Task statement >>
Gather each line of the entries below that includes "Clinical".

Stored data
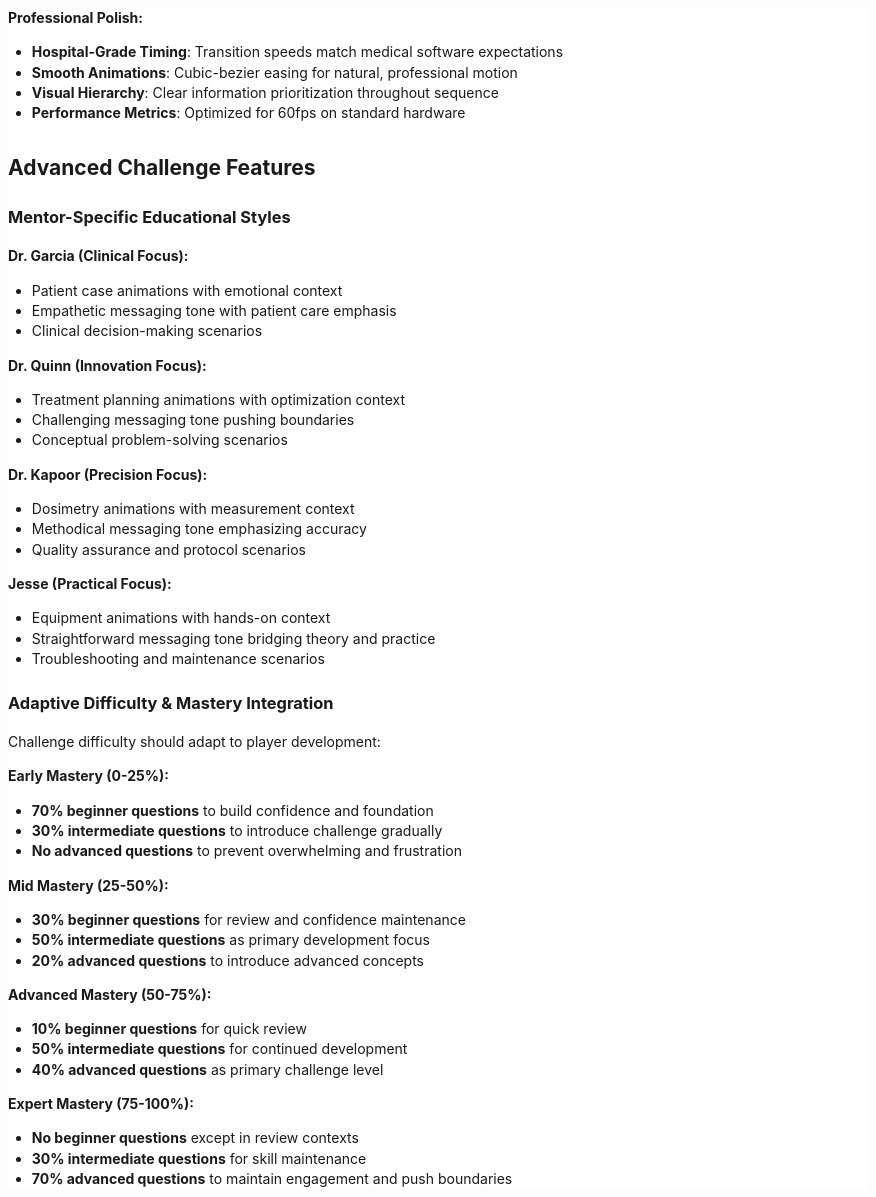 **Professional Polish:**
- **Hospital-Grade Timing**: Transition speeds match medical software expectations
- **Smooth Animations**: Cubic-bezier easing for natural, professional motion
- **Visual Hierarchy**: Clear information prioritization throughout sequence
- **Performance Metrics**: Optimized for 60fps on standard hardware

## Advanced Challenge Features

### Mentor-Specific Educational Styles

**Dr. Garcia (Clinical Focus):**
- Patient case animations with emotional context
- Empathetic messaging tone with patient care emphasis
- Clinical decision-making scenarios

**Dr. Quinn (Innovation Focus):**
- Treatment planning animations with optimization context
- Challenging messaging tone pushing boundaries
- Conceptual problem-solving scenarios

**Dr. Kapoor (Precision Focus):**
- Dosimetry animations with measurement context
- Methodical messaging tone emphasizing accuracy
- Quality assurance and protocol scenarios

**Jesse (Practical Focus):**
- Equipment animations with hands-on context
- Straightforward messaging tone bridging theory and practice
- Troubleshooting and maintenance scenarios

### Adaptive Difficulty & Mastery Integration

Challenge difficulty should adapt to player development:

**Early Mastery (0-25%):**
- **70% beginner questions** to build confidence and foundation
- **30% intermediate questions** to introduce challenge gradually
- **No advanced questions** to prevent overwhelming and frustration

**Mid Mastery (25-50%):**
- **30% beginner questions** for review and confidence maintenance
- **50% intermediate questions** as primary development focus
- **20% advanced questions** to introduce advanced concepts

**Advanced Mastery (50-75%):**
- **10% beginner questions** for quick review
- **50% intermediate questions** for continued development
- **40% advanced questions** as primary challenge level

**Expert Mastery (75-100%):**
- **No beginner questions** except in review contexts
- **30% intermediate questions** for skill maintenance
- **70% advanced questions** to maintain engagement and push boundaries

==

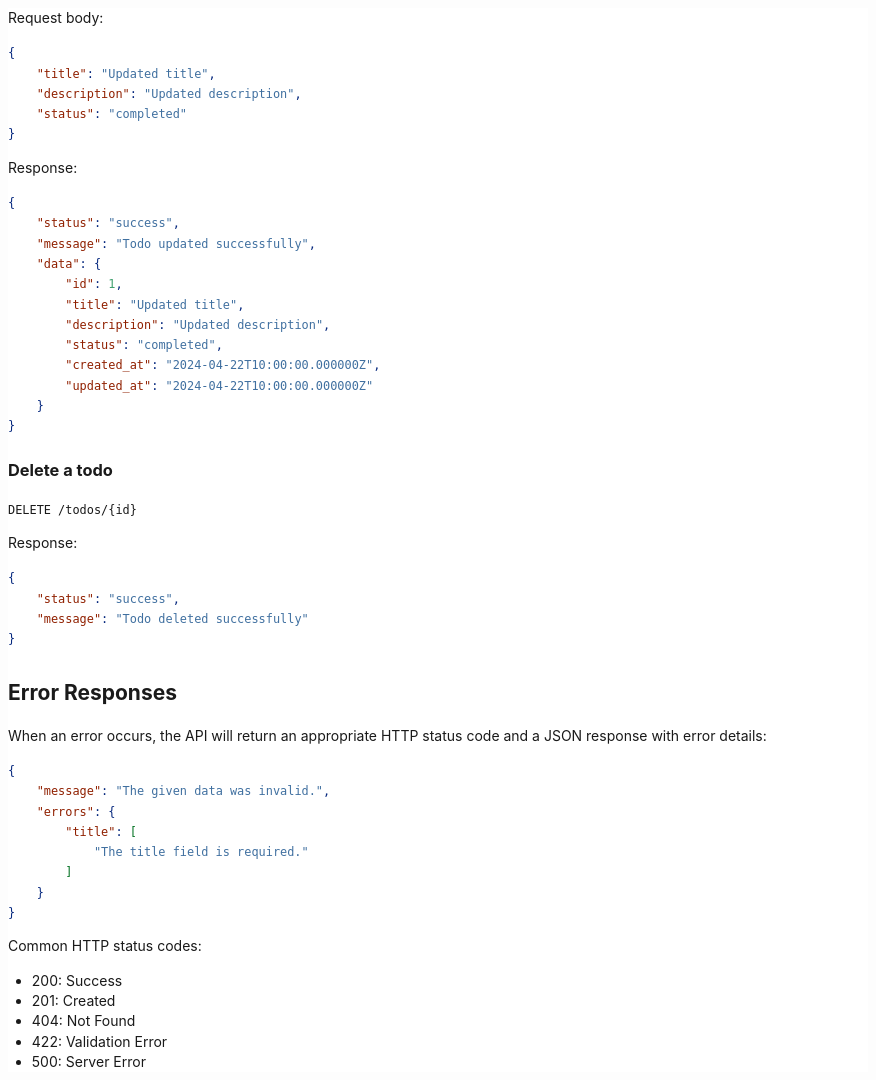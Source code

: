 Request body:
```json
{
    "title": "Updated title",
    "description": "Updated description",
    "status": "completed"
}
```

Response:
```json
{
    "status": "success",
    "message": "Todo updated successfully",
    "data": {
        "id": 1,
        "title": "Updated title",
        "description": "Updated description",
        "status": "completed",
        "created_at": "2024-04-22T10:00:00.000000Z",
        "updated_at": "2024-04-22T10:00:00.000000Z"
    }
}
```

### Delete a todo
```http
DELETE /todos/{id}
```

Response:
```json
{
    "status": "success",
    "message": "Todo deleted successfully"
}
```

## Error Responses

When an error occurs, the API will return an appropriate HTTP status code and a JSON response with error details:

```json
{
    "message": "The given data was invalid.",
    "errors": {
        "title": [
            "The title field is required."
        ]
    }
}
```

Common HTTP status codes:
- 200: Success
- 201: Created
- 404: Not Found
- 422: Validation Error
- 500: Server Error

Output for this exercise >>
**Dr. Garcia (Clinical Focus):**
- Clinical decision-making scenarios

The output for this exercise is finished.